▽
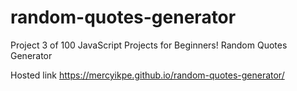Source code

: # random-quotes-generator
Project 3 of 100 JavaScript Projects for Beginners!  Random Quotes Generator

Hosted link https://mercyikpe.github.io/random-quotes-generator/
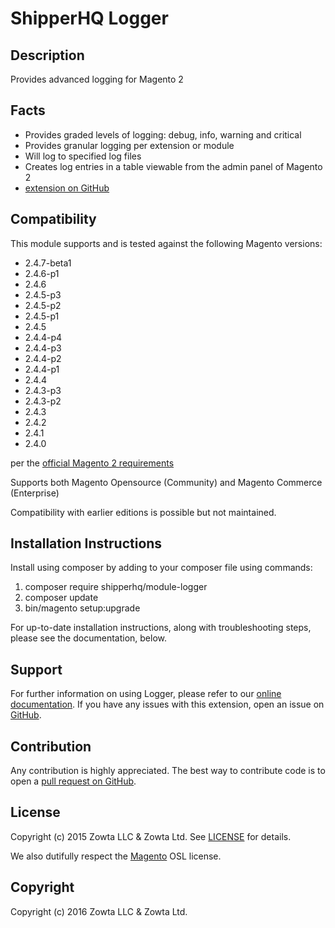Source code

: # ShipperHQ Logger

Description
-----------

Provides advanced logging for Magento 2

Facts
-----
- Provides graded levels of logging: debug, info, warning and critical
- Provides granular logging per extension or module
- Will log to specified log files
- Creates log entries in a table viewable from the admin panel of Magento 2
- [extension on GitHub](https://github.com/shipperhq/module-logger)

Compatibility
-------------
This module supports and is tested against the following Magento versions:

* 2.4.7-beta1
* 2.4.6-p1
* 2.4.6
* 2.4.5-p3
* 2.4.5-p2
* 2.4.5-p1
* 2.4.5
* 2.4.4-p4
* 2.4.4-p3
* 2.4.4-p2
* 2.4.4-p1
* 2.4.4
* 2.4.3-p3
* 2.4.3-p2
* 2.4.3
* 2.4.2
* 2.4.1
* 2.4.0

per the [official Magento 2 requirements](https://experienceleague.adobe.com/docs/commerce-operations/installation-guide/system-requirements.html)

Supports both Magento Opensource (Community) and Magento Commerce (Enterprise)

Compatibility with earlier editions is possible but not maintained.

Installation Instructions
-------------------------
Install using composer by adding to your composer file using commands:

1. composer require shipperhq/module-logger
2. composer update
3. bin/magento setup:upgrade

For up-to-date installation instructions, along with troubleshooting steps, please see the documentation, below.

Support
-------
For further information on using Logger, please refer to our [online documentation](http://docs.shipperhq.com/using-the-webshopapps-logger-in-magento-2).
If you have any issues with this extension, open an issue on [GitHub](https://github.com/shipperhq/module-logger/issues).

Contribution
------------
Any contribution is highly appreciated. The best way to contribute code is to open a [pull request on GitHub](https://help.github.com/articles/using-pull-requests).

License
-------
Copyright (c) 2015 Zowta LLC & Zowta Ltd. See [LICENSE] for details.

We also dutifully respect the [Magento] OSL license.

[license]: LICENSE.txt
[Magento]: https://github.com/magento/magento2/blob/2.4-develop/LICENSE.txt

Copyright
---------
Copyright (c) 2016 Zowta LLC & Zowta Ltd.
△
▽
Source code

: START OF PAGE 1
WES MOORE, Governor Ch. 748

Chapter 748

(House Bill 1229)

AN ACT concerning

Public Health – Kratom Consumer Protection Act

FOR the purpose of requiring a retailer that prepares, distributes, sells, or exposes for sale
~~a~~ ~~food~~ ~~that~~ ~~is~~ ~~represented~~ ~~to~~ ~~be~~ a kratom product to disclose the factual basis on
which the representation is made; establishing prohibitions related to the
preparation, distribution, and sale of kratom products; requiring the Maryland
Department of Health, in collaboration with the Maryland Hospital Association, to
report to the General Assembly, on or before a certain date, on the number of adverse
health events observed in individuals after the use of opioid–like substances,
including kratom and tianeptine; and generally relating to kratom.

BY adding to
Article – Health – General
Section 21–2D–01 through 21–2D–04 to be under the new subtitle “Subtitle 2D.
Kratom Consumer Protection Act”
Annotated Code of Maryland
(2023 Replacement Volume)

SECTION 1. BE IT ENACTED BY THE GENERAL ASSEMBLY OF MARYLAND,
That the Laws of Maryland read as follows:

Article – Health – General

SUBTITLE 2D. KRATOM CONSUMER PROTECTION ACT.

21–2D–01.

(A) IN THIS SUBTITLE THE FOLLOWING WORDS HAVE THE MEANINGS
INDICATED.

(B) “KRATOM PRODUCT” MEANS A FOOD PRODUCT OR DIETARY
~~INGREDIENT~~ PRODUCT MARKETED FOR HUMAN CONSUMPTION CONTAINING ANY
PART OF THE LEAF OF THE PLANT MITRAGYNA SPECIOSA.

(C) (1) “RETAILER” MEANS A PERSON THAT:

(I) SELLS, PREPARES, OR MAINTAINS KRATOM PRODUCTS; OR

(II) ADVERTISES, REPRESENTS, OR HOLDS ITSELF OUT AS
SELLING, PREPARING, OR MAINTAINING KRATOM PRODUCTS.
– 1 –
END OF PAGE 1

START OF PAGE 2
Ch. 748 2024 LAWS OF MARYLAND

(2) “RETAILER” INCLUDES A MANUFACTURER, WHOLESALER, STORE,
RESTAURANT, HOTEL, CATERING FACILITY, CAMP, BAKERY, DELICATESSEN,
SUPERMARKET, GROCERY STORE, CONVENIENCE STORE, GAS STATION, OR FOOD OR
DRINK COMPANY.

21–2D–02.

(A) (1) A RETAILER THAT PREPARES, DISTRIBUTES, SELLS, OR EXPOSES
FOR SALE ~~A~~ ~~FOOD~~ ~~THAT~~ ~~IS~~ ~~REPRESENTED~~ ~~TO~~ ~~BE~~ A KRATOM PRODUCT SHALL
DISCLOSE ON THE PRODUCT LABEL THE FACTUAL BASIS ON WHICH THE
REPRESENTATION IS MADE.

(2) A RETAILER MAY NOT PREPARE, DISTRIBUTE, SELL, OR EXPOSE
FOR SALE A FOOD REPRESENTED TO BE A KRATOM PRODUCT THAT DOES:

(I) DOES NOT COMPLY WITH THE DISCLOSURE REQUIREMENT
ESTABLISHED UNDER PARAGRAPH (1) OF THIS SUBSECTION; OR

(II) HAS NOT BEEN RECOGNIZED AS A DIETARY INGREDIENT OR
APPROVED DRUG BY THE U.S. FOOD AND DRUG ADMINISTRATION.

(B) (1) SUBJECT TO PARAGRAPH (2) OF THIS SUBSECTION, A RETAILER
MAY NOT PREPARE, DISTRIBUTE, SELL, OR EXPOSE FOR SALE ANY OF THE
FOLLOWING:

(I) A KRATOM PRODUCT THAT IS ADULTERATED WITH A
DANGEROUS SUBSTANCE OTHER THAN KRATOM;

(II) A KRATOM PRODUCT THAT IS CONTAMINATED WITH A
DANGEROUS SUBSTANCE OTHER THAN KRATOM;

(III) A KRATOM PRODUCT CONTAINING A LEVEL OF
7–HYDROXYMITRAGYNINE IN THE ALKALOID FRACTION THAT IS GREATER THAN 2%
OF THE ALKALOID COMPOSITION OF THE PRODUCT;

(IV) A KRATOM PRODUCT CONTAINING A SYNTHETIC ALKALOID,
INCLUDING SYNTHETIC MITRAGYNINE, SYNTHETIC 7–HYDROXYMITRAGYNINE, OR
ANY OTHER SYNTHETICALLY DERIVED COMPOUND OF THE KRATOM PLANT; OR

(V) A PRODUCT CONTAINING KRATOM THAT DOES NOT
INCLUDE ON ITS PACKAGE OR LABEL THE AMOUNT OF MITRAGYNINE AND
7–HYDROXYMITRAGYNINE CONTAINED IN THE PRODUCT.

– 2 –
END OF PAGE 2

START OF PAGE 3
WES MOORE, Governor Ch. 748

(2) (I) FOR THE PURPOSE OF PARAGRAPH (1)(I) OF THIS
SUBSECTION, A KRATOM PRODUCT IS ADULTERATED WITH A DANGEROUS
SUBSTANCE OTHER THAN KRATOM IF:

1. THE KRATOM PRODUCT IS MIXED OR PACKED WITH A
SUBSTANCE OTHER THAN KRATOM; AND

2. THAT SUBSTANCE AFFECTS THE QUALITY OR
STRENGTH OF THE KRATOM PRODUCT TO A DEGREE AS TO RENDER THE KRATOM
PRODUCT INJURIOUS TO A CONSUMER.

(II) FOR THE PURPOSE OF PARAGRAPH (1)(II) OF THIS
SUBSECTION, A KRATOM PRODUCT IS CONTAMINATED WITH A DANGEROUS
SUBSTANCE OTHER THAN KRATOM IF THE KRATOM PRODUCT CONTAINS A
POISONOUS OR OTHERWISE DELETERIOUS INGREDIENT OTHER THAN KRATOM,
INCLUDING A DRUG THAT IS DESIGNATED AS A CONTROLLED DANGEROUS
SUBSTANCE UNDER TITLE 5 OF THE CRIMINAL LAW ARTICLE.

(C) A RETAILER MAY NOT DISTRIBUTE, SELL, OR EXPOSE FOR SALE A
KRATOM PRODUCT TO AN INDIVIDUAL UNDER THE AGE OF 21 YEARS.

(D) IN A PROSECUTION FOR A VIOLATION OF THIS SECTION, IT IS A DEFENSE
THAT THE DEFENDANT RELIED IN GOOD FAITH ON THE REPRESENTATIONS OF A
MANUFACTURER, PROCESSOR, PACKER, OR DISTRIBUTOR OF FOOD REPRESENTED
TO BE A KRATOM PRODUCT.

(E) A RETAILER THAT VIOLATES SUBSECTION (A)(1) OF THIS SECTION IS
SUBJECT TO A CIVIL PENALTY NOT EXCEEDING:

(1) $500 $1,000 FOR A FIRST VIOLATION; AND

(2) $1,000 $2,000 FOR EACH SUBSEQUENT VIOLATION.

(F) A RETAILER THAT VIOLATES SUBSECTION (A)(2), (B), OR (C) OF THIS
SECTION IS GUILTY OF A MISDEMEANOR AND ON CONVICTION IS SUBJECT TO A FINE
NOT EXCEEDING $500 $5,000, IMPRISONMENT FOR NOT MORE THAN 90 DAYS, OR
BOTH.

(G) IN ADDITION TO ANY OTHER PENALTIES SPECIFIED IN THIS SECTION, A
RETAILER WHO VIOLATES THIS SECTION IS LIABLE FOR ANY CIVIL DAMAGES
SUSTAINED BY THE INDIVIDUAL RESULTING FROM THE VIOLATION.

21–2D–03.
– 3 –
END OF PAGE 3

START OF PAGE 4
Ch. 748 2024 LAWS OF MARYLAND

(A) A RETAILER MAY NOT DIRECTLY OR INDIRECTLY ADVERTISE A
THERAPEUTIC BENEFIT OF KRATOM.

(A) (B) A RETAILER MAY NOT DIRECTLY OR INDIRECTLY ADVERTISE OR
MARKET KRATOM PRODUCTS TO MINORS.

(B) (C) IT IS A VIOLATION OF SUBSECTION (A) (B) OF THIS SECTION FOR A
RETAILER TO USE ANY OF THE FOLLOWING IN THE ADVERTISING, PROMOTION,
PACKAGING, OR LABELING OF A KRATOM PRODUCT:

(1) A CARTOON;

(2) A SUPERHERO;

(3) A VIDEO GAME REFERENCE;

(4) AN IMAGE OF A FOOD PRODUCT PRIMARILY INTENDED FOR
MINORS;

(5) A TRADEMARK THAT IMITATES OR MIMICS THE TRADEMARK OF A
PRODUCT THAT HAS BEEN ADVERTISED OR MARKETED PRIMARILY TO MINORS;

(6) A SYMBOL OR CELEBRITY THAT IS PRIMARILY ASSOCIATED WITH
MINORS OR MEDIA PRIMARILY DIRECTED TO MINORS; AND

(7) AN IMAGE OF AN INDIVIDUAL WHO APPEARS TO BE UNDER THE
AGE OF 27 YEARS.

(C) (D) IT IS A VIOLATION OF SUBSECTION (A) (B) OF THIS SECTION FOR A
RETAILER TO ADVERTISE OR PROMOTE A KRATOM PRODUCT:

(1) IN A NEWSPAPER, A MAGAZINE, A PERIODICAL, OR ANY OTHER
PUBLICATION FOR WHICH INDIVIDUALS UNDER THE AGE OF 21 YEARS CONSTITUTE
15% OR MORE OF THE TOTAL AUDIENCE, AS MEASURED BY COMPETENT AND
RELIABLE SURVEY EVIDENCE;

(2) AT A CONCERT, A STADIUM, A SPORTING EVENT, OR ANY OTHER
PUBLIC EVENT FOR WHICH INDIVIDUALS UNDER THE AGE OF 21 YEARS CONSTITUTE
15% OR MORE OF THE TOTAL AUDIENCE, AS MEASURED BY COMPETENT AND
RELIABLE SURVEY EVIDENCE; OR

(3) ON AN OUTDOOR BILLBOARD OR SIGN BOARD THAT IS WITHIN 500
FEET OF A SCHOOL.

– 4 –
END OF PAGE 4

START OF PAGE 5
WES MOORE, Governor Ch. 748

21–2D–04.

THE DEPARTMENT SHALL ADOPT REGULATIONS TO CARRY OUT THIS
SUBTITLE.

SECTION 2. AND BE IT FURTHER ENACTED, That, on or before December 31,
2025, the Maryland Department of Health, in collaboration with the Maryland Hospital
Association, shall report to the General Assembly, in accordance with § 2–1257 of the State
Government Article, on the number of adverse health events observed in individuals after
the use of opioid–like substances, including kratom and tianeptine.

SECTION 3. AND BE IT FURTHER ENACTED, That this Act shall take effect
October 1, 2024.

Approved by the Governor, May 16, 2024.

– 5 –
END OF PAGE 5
△
Directions for this task
Which of the lines above include the word "BEEN"? List those lines.

Expected answer
(II) HAS NOT BEEN RECOGNIZED AS A DIETARY INGREDIENT OR
PRODUCT THAT HAS BEEN ADVERTISED OR MARKETED PRIMARILY TO MINORS;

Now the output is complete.